__Requirement__. Tally the lines below that contain "omega". The number is the whole answer.

━━ Extracted entries

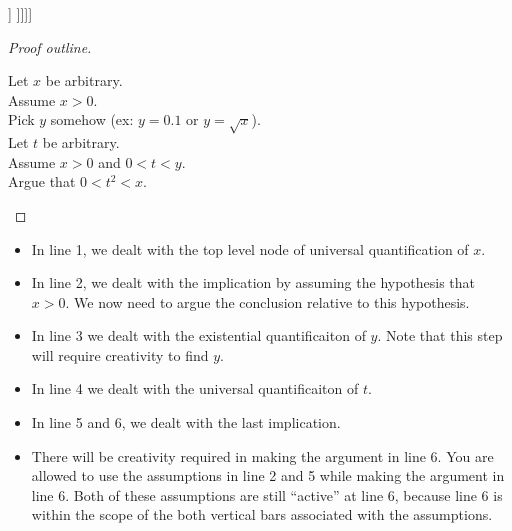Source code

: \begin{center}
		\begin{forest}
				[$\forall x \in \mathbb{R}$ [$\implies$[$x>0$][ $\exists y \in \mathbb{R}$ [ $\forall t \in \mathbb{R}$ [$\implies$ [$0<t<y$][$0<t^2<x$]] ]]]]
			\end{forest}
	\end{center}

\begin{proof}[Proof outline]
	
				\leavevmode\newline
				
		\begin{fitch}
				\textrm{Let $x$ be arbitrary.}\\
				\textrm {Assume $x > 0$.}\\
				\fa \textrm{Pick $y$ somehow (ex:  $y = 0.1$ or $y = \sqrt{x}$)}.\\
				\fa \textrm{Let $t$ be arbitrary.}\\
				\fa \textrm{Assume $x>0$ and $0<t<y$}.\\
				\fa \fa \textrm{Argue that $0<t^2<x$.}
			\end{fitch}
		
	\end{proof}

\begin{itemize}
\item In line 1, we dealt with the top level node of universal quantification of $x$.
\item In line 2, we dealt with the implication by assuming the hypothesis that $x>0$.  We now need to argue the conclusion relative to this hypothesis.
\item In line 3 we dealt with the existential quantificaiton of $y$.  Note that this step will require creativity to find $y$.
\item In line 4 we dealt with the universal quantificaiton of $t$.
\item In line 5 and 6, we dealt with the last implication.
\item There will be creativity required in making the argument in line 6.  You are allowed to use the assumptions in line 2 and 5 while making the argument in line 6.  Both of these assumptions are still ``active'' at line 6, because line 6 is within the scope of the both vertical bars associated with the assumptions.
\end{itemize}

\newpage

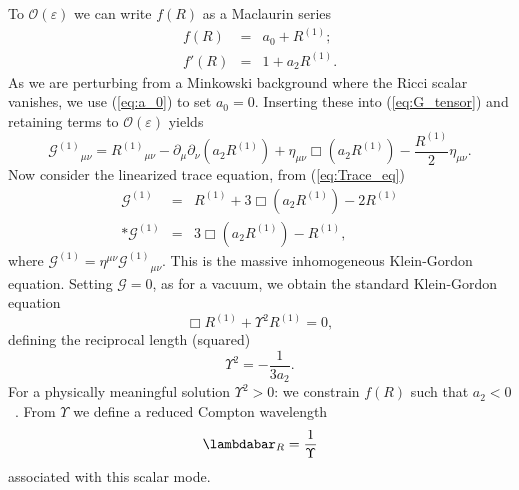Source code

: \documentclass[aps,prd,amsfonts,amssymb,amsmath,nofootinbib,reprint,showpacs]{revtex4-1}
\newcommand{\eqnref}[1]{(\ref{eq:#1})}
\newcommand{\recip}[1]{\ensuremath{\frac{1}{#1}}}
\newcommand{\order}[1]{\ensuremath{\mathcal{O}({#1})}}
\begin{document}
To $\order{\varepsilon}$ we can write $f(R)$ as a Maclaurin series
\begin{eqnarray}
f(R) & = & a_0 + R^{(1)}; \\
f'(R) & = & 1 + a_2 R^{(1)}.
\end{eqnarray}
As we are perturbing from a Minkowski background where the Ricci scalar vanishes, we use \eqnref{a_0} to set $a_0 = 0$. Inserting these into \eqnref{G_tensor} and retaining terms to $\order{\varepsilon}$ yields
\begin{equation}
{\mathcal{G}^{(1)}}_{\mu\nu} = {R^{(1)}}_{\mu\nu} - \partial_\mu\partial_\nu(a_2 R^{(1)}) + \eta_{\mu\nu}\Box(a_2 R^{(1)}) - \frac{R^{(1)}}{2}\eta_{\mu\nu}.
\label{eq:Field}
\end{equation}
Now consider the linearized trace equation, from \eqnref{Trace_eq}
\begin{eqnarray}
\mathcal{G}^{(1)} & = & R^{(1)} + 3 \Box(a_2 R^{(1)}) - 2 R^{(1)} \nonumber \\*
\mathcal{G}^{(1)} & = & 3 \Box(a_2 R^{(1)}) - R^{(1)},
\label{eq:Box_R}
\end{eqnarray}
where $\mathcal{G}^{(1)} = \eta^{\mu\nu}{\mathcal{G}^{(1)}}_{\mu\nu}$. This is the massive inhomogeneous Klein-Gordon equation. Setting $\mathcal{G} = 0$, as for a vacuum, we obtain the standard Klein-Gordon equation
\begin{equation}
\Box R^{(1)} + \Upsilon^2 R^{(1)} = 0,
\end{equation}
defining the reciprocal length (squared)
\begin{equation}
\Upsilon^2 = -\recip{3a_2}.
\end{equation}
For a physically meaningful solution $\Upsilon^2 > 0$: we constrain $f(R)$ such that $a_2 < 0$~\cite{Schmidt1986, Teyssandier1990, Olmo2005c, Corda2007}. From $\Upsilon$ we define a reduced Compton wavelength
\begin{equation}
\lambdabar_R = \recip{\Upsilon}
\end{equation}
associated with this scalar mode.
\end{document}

━━━━
━━ Extracted entries

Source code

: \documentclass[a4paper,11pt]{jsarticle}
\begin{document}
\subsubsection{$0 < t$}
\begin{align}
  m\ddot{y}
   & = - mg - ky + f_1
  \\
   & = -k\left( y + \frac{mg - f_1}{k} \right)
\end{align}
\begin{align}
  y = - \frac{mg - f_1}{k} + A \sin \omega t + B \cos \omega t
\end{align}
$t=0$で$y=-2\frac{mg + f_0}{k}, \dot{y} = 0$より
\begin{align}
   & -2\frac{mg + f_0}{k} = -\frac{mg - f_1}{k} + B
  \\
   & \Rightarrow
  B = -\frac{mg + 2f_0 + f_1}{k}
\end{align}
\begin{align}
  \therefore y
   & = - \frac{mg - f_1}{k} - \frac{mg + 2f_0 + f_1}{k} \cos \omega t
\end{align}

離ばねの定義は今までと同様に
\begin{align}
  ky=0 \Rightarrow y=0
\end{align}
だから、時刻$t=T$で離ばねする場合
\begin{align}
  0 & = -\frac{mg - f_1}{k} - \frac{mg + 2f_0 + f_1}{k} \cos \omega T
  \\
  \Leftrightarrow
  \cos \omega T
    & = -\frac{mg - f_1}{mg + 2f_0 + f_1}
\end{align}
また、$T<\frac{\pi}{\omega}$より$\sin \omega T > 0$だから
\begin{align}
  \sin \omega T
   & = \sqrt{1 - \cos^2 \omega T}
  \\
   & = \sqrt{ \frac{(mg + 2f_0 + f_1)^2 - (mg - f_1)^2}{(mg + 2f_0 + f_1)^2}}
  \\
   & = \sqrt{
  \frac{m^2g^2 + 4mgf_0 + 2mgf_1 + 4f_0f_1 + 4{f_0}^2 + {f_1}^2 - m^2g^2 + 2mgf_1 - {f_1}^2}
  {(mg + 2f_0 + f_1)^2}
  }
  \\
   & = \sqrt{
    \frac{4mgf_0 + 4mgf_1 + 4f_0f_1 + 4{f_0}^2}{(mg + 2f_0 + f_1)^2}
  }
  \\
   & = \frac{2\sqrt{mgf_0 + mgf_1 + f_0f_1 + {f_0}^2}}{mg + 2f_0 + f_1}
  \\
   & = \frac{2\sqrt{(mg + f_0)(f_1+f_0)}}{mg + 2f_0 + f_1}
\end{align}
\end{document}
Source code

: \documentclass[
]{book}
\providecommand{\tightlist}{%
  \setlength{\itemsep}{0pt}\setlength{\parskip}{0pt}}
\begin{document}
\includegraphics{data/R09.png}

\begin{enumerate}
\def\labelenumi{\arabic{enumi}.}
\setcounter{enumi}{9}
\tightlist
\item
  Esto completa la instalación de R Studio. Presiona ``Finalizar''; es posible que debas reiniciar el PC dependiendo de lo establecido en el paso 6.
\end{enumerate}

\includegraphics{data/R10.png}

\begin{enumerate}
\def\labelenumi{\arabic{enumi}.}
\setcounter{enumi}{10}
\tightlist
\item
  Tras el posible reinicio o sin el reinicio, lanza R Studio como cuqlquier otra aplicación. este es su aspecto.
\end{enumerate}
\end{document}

━━━━

__Response area__. 7